*WORK INSTRUCTIONS*: Line by line, copy the data below exactly.

*AVAILABLE DATA*:
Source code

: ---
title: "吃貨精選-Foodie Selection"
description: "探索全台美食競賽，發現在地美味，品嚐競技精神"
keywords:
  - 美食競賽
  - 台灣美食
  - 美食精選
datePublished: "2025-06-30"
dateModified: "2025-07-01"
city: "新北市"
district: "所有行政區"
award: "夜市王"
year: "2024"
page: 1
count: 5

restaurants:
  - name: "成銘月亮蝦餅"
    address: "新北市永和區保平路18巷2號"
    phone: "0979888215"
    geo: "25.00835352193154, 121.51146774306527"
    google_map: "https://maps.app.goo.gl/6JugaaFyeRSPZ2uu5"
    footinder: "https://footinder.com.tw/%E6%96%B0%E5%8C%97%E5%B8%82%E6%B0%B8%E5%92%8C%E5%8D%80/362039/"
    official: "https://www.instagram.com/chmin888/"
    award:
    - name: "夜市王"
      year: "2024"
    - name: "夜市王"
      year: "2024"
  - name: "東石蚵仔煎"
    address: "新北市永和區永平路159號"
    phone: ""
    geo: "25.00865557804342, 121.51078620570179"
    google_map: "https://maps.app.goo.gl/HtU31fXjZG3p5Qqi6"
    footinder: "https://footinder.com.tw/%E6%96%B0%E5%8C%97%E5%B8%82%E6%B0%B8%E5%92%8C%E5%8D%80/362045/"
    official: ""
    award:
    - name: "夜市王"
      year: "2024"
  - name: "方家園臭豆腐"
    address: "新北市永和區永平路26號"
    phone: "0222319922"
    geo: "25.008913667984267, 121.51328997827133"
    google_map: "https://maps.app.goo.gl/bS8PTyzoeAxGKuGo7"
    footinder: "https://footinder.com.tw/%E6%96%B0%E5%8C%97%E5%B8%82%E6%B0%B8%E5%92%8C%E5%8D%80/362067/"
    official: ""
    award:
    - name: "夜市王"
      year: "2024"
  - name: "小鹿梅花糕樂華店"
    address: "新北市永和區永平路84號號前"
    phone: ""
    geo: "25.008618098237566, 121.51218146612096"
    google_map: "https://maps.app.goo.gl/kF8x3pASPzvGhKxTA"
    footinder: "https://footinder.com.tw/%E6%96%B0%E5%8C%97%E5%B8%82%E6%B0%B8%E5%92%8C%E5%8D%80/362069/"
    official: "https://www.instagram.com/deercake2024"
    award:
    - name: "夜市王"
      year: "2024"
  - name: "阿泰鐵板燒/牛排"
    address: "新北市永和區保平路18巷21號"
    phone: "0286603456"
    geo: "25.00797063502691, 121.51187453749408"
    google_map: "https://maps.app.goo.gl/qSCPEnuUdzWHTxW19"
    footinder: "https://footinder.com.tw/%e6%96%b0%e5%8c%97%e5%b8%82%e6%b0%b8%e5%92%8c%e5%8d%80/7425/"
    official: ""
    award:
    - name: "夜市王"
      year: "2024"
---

*FINAL ANSWER*:
Source code

: ---
title: "吃貨精選-Foodie Selection"
description: "探索全台美食競賽，發現在地美味，品嚐競技精神"
keywords:
  - 美食競賽
  - 台灣美食
  - 美食精選
datePublished: "2025-06-30"
dateModified: "2025-07-01"
city: "新北市"
district: "所有行政區"
award: "夜市王"
year: "2024"
page: 1
count: 5

restaurants:
  - name: "成銘月亮蝦餅"
    address: "新北市永和區保平路18巷2號"
    phone: "0979888215"
    geo: "25.00835352193154, 121.51146774306527"
    google_map: "https://maps.app.goo.gl/6JugaaFyeRSPZ2uu5"
    footinder: "https://footinder.com.tw/%E6%96%B0%E5%8C%97%E5%B8%82%E6%B0%B8%E5%92%8C%E5%8D%80/362039/"
    official: "https://www.instagram.com/chmin888/"
    award:
    - name: "夜市王"
      year: "2024"
    - name: "夜市王"
      year: "2024"
  - name: "東石蚵仔煎"
    address: "新北市永和區永平路159號"
    phone: ""
    geo: "25.00865557804342, 121.51078620570179"
    google_map: "https://maps.app.goo.gl/HtU31fXjZG3p5Qqi6"
    footinder: "https://footinder.com.tw/%E6%96%B0%E5%8C%97%E5%B8%82%E6%B0%B8%E5%92%8C%E5%8D%80/362045/"
    official: ""
    award:
    - name: "夜市王"
      year: "2024"
  - name: "方家園臭豆腐"
    address: "新北市永和區永平路26號"
    phone: "0222319922"
    geo: "25.008913667984267, 121.51328997827133"
    google_map: "https://maps.app.goo.gl/bS8PTyzoeAxGKuGo7"
    footinder: "https://footinder.com.tw/%E6%96%B0%E5%8C%97%E5%B8%82%E6%B0%B8%E5%92%8C%E5%8D%80/362067/"
    official: ""
    award:
    - name: "夜市王"
      year: "2024"
  - name: "小鹿梅花糕樂華店"
    address: "新北市永和區永平路84號號前"
    phone: ""
    geo: "25.008618098237566, 121.51218146612096"
    google_map: "https://maps.app.goo.gl/kF8x3pASPzvGhKxTA"
    footinder: "https://footinder.com.tw/%E6%96%B0%E5%8C%97%E5%B8%82%E6%B0%B8%E5%92%8C%E5%8D%80/362069/"
    official: "https://www.instagram.com/deercake2024"
    award:
    - name: "夜市王"
      year: "2024"
  - name: "阿泰鐵板燒/牛排"
    address: "新北市永和區保平路18巷21號"
    phone: "0286603456"
    geo: "25.00797063502691, 121.51187453749408"
    google_map: "https://maps.app.goo.gl/qSCPEnuUdzWHTxW19"
    footinder: "https://footinder.com.tw/%e6%96%b0%e5%8c%97%e5%b8%82%e6%b0%b8%e5%92%8c%e5%8d%80/7425/"
    official: ""
    award:
    - name: "夜市王"
      year: "2024"
---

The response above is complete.